32 emitters quantum cascade laser phased array

G. M. de Naurois; M. Carras; B. Simozrag; F. Alexandre; X. Marcadet

doi:10.1117/12.909198

8 February 2012 32 emitters quantum cascade laser phased array

G. M. de Naurois, M. Carras, B. Simozrag, F. Alexandre, X. Marcadet

Proceedings Volume 8277, Novel In-Plane Semiconductor Lasers XI; 82771T (2012) https://doi.org/10.1117/12.909198
Event: SPIE OPTO, 2012, San Francisco, California, United States

Abstract

We demonstrate a monolithic Quantum Cascade Laser array.
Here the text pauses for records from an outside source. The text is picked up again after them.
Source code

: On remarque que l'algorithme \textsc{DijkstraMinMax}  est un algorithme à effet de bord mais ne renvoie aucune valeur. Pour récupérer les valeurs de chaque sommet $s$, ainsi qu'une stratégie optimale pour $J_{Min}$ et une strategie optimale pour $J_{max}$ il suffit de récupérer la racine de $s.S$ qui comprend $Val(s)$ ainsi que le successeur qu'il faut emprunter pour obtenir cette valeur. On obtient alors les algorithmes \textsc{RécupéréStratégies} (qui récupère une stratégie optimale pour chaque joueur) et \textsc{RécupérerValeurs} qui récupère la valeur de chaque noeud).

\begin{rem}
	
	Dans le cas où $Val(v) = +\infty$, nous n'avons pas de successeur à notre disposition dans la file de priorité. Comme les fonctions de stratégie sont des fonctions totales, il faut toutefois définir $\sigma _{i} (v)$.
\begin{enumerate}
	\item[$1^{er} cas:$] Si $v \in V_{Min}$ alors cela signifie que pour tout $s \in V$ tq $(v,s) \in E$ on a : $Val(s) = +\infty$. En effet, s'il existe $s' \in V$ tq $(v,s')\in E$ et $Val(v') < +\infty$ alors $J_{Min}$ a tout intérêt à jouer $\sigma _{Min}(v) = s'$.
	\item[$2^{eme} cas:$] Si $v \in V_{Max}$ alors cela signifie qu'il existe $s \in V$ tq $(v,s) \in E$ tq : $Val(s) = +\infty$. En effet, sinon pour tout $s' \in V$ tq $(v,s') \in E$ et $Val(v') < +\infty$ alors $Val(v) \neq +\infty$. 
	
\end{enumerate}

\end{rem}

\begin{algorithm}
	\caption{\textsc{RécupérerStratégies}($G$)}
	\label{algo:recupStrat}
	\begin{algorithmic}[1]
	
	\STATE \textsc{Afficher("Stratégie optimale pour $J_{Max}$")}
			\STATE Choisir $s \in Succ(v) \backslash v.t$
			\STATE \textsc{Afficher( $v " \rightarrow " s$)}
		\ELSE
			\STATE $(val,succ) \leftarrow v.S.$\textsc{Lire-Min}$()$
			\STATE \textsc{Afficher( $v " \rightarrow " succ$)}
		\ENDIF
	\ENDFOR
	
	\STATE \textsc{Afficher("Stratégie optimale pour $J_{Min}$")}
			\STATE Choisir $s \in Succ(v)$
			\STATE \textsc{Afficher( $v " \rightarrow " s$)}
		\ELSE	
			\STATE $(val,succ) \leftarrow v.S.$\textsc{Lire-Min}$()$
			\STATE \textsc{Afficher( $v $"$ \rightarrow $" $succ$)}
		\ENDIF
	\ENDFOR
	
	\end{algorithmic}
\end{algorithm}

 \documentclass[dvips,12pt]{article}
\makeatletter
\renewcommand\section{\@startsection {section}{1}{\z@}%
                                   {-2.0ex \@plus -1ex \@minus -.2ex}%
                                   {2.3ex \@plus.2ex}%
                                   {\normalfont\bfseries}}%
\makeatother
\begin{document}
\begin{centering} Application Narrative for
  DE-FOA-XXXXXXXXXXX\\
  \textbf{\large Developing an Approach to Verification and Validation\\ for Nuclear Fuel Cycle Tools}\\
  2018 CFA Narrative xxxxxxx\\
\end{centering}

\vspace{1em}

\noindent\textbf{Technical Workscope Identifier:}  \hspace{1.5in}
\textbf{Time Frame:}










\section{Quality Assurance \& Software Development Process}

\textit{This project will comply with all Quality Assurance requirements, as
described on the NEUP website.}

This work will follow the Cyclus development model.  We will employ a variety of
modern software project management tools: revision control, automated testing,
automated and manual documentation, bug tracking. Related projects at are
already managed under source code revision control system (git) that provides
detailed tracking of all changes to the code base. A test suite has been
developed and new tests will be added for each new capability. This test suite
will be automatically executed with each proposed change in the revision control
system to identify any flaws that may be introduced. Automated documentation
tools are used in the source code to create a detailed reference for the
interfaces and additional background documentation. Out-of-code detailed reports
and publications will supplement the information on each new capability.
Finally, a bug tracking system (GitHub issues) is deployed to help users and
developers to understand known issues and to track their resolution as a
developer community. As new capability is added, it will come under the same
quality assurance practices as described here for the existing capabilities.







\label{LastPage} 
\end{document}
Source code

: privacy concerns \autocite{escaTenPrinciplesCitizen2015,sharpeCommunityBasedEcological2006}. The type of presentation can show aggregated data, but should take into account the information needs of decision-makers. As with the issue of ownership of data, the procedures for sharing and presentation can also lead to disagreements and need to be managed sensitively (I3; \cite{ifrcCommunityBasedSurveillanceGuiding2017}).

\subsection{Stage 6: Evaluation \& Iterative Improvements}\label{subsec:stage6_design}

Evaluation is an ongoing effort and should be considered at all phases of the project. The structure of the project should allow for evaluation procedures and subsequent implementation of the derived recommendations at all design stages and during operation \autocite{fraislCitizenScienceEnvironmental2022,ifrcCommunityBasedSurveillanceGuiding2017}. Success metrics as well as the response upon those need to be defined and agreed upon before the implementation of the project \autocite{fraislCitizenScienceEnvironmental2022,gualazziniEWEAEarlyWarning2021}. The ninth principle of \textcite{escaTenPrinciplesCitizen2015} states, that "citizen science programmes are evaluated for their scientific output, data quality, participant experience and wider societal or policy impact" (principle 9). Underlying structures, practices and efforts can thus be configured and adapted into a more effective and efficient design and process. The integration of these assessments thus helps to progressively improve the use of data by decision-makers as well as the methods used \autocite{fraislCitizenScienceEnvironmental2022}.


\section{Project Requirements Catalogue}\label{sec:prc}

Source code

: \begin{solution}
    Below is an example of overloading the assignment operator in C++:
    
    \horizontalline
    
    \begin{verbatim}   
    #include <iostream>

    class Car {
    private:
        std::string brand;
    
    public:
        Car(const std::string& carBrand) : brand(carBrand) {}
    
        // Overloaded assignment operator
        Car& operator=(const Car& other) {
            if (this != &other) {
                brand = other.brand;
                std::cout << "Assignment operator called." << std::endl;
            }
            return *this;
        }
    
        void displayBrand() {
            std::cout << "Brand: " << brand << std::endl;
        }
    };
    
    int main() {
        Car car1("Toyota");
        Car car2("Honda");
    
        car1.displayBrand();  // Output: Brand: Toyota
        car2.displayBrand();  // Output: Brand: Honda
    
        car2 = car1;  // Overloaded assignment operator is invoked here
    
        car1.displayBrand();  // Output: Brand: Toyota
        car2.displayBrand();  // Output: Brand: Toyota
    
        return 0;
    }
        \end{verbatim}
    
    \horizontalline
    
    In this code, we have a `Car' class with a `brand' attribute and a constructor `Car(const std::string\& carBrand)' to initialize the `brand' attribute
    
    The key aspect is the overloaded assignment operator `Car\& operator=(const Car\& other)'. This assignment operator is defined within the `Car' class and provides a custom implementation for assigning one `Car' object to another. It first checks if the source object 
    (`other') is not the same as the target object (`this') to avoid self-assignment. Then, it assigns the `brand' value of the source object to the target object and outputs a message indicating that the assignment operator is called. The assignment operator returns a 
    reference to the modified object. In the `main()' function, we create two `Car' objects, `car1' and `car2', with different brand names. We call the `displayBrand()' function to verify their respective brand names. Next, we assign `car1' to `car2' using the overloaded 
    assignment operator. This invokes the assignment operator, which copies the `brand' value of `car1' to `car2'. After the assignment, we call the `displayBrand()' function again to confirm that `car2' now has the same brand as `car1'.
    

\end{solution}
We show phase-locking and single-mode emission at λ=8.4μm. It consists of narrow ridges buried into InP:Fe. Phase-locking is provided by evanescent coupling between adjacent ridges. This μ-structuration is simultaneously an answer to the excessive heating and poor beam quality of broad area lasers. First, it increases the surface of exchange between the multi-layer active region and the InP:Fe, which presents a higher thermal conductivity. Secondly, by choosing carefully the width of emitters and the distance between them, we insure phase locking and control of the supermode emission. We have investigated 2μm wide emitters. In order to study the behavior of evanescent coupling, we have chosen spacing from 1 to 8 microns. The number of emitters ranges from 1 to 64. Technological feasibility was demonstrated up to 64 emitters, and lasing operation up to 32 emitters. We have obtained a pure dual-lobe far-field pattern as expected from an anti-symmetrical supermode. The width of each lobes narrows with an increasing array size as expected from the diffraction theory. The beam quality is insensitive to the injective current. The optical power scales linearly with the number of emitters.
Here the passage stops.